Back in the Dhamma meditation hall for round five.
Twelve more hours of eyes-closed concentrated meditation in total darkness and silence, although now we’d moved onto actual vipassana the torture was becoming slightly more enjoyable.
VIPASSANA DAY FIVE
After a full day of devoted practice, I decided to give myself an intentional break.
I began thinking the strangest things and having the strangest conversations with myself. My eyes were sneaking open, surveying the room for more distractions and more entertainment for the mind.
I decided that if I was going to spend another five days with these people, even if we would never utter a single syllable during that time, we really should get better acquainted. Plus I still needed something to temporarily distract me from the Burmese burps and Gandhi karaokes.
So I let my eyes scan the room and gave everybody nicknames and characters in Mandalay’s latest make-believe sitcom in my head.
THE DHAMMA DIARIES
The first to be casted was Little Granny Gross Gob.
She was just over four foot tall and wore the cutest little outfits – usually a crochet baker boy hat, a zig zag rainbow knitted cardigan and a perfectly ironed ankle-length skirt.
On our first morning, I’d walked behind her into the meditation hall thinking “oh look how adorable she is” when all of a sudden she stopped and started hawking and spitting like a cowboy, hacking and burping, before turning around to smile at me all innocently then continuing her little waddle on into the hall.
Then there was Hobbly McHobbleson who cracked me up with her inability to tiptoe. She appeared to think that in order to walk quietly, it had to be a dramatic hobble with the top half of her body at a perfect right angle to the floor. That brought an inappropriate chuckle to my lips most mornings.
Then a row in front of me was a lady wearing those socks that should never have been invented – the ones that have individual sockets for the toes and really freak me out. Her little webbed duck feet crept past me at the start of each session making me wince. I called her Jemima – Puddleduck thereof.
And at feeding times I’d see The Ninja Scoffer sat on the other side of the dining hall.
She would hunch herself over and lean in dramatically forwards so as to shorten the bowl-to-spoon-to-mouth lapse time. Her plate would be piled high with mounds of anything and everything and she’d shovel it into her mouth, inhaling at double speed. I was surprised I didn’t need to run over and do the Heimlich on her most days.
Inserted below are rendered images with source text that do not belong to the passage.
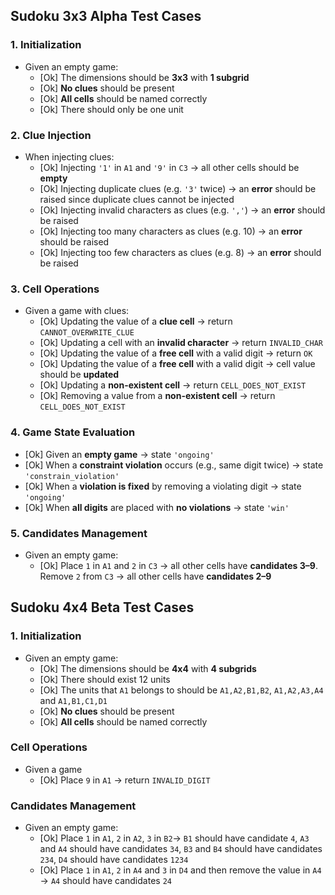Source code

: ## Sudoku 3x3 Alpha Test Cases

### 1. Initialization
- Given an empty game:
    - [Ok] The dimensions should be **3x3** with **1 subgrid**
    - [Ok] **No clues** should be present
    - [Ok] **All cells** should be named correctly
    - [Ok] There should only be one unit

### 2. Clue Injection
- When injecting clues:
    - [Ok] Injecting `'1'` in `A1` and `'9'` in `C3` &rarr; all other cells should be **empty**
    - [Ok] Injecting duplicate clues (e.g. `'3'` twice) &rarr; an **error** should be raised since duplicate clues cannot be injected
    - [Ok] Injecting invalid characters as clues (e.g. `','`) &rarr; an **error** should be raised
    - [Ok] Injecting too many characters as clues (e.g. 10) &rarr; an **error** should be raised
    - [Ok] Injecting too few characters as clues (e.g. 8) &rarr; an **error** should be raised

### 3. Cell Operations
- Given a game with clues:
  - [Ok] Updating the value of a **clue cell** &rarr; return `CANNOT_OVERWRITE_CLUE`
  - [Ok] Updating a cell with an **invalid character** &rarr; return `INVALID_CHAR`
  - [Ok] Updating the value of a **free cell** with a valid digit &rarr; return `OK` 
  - [Ok] Updating the value of a **free cell** with a valid digit &rarr; cell value should be **updated**
  - [Ok] Updating a **non-existent cell** &rarr; return `CELL_DOES_NOT_EXIST`
  - [Ok] Removing a value from a **non-existent cell** &rarr; return `CELL_DOES_NOT_EXIST`

### 4. Game State Evaluation
- [Ok] Given an **empty game** &rarr; state `'ongoing'`
- [Ok] When a **constraint violation** occurs (e.g., same digit twice) &rarr; state `'constrain_violation'`
- [Ok] When a **violation is fixed** by removing a violating digit &rarr; state `'ongoing'`
- [Ok] When **all digits** are placed with **no violations** &rarr; state `'win'`

### 5. Candidates Management
- Given an empty game:
  - [Ok] Place `1` in `A1` and `2` in `C3` &rarr; all other cells have **candidates 3–9**. Remove `2` from `C3` &rarr; all other cells have **candidates 2–9**

## Sudoku 4x4 Beta Test Cases
### 1. Initialization
- Given an empty game:
    - [Ok] The dimensions should be **4x4** with **4 subgrids**
    - [Ok] There should exist 12 units
    - [Ok] The units that `A1` belongs to should be `A1,A2,B1,B2`, `A1,A2,A3,A4` and `A1,B1,C1,D1`             
    - [Ok] **No clues** should be present
    - [Ok] **All cells** should be named correctly

### Cell Operations
- Given a game
  - [Ok]  Place `9` in `A1` -> return `INVALID_DIGIT`

### Candidates Management
- Given an empty game:
  - [Ok] Place `1` in `A1`, `2` in `A2`, `3` in `B2`-> `B1` should have candidate `4`, `A3` and `A4` should have candidates `34`, `B3` and `B4` should have candidates `234`, `D4` should have candidates `1234`
  - [Ok] Place `1` in `A1`, `2` in `A4` and `3` in `D4` and then remove the value in `A4` -> `A4` should have candidates `24`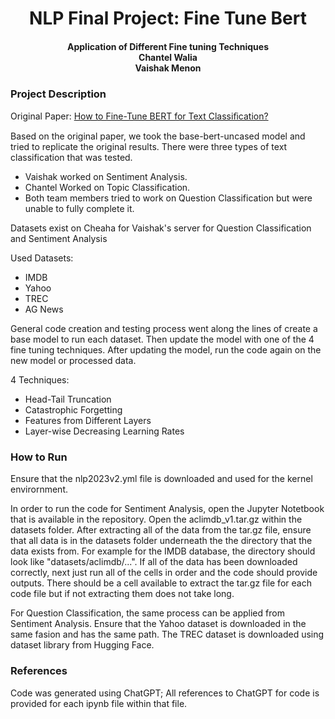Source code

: <h1 style="text-align: center;">NLP Final Project: Fine Tune Bert</h1>
<h4 style="text-align: center;">Application of Different Fine tuning Techniques<br>Chantel Walia<br>Vaishak Menon</h4>
<h4 style="text-align: center;"></h4>

### Project Description

Original Paper: <a href="https://arxiv.org/abs/1905.05583">How to Fine-Tune BERT for Text Classiﬁcation?</a>

Based on the original paper, we took the base-bert-uncased model and tried to replicate the original results. There were three types of text classification that was tested. 

- Vaishak worked on Sentiment Analysis. 
- Chantel Worked on Topic Classification.
- Both team members tried to work on Question Classification but were unable to fully complete it.

Datasets exist on Cheaha for Vaishak's server for Question Classification and Sentiment Analysis

Used Datasets:

- IMDB
- Yahoo
- TREC
- AG News

General code creation and testing process went along the lines of create a base model to run each dataset. Then update the model with one of the 4 fine tuning techniques. After updating the model, run the code again on the new model or processed data.

4 Techniques:
- Head-Tail Truncation
- Catastrophic Forgetting
- Features from Different Layers
- Layer-wise Decreasing Learning Rates

### How to Run

Ensure that the nlp2023v2.yml file is downloaded and used for the kernel envirornment.

In order to run the code for Sentiment Analysis, open the Jupyter Notetbook that is available in the repository. Open the aclimdb_v1.tar.gz within the datasets folder. After extracting all of the data from the tar.gz file, ensure that all data is in the datasets folder underneath the the directory that the data exists from. For example for the IMDB database, the directory should look like "datasets/aclimdb/...". If all of the data has been downloaded correctly, next just run all of the cells in order and the code should provide outputs. There should be a cell available to extract the tar.gz file for each code file but if not extracting them does not take long.

For Question Classification, the same process can be applied from Sentiment Analysis. Ensure that the Yahoo dataset is downloaded in the same fasion and has the same path. The TREC dataset is downloaded using dataset library from Hugging Face.

### References

Code was generated using ChatGPT; All references to ChatGPT for code is provided for each ipynb file within that file.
There were a few people who got more normal names and characters – Beth from Bristol who was a travelling artist and Jennifer from the Midlands who had moved down to London for a career in the music industry. Then there was Yoga 1 and Yoga 2 who would fold their bodies like envelopes just as a stretching warm up before each meditation.
ALRIGHT BEEF LAD
But my absolute favourite character was BEEF.
She was a short, large local lady in maybe her mid to late fifties with a huge round belly and one of those bottom lips that creeps up to eat the top one. She had deep laughing lines on either side of her face and although her expression was always silently serious, she had an air of hidden mischief about her.
Whenever I walked past Beef in the morning she would be stood on her steps, adjusting her longhis and accidentally flashing her huge off-white knickers at me while gazing around the garden breathing in the fresh air and letting out the most horrendously loud belches.
I’d give her my best Liverpool greeting possible – the one where we raise our heads ever so slightly, and raise our eyebrows just a little more. Then in my mind, in the deepest, Scousest accent I could muster up, I’d say “Alright Beef lad” as I smiled and levitated on by.
It was just another Dhamma Day in Mandalay.